Monday, January 10, 2005

OZ

when i was a little girl, i used to get to spend lots of time by myself at my grandparents house in dallas. since i was the first grandchild, the ONLY granddaughter, and 8 years old that the next grandchild, i was able to forge a VERY special bond with my Mimi and Pop. i had them all to myself. those were some of my favorite times in my life.

during the summers, we would go to their country club and i would swim in the olympic size pool for hours on end. my grandfather used to squirt water at me using only his hand ... with PRECISE ACCURACY. i still try to perfect that trick when i am in the bathtub. and at night, after being out in the sun all day, we would just relax around the house. Wheel of Fortune would be on. Mimi would be in the kitchen, making dinner. and there was a line where the linoleum didn't reach all the way out of the kitchen, and that was the Magic line you weren't supposed to cross while she was in there. even as i got older, none of us grandchildren would cross that line when she was in there. and my grandfather would be sitting on the other side of the counter "supervising". and by "supervising" i mean trying to trade his blood for scotch... and making comments about whatever we were talking about. it was perfect.
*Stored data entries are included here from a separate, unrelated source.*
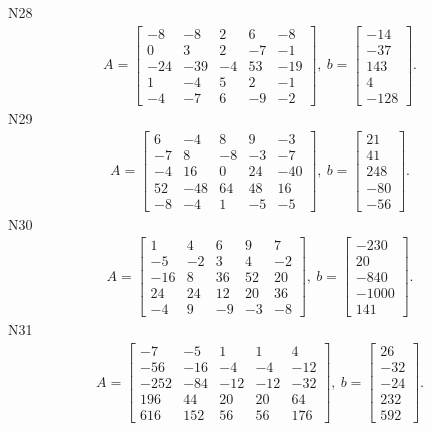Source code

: \documentclass[11pt]{report}
\begin{document}
N28
\begin{align*}
 A = \left[\begin{matrix}-8 & -8 & 2 & 6 & -8\\0 & 3 & 2 & -7 & -1\\-24 & -39 & -4 & 53 & -19\\1 & -4 & 5 & 2 & -1\\-4 & -7 & 6 & -9 & -2\end{matrix}\right],
\ b = \left[\begin{matrix}-14\\-37\\143\\4\\-128\end{matrix}\right]. 
 \end{align*}
N29
\begin{align*}
 A = \left[\begin{matrix}6 & -4 & 8 & 9 & -3\\-7 & 8 & -8 & -3 & -7\\-4 & 16 & 0 & 24 & -40\\52 & -48 & 64 & 48 & 16\\-8 & -4 & 1 & -5 & -5\end{matrix}\right],
\ b = \left[\begin{matrix}21\\41\\248\\-80\\-56\end{matrix}\right]. 
 \end{align*}
N30
\begin{align*}
 A = \left[\begin{matrix}1 & 4 & 6 & 9 & 7\\-5 & -2 & 3 & 4 & -2\\-16 & 8 & 36 & 52 & 20\\24 & 24 & 12 & 20 & 36\\-4 & 9 & -9 & -3 & -8\end{matrix}\right],
\ b = \left[\begin{matrix}-230\\20\\-840\\-1000\\141\end{matrix}\right]. 
 \end{align*}
N31
\begin{align*}
 A = \left[\begin{matrix}-7 & -5 & 1 & 1 & 4\\-56 & -16 & -4 & -4 & -12\\-252 & -84 & -12 & -12 & -32\\196 & 44 & 20 & 20 & 64\\616 & 152 & 56 & 56 & 176\end{matrix}\right],
\ b = \left[\begin{matrix}26\\-32\\-24\\232\\592\end{matrix}\right]. 
 \end{align*}
\end{document}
after dinner, we would play cards or watch a little bit of TV. this was back when you had about 25 channels and we watched whatever was on. and somehow, as if by Magic, The Wizard Of Oz would come on when i was visiting. now, seriously, what are the odds of that PARTICULAR movie coming on about 75% of the time i was at their house? whether it was summer, or winter, or a random weekend in the spring? seriously. it WAS magic. and i would lay on the floor between Mimi and Pop, sitting in their respective chairs, and we would watch the Wizard.

even now, when i see it come on TV i call my Mimi. there is a very special thing about the Wizard.
it wasn't until today, i realized the amazing lessons that can be learned from movie. and wisdom too.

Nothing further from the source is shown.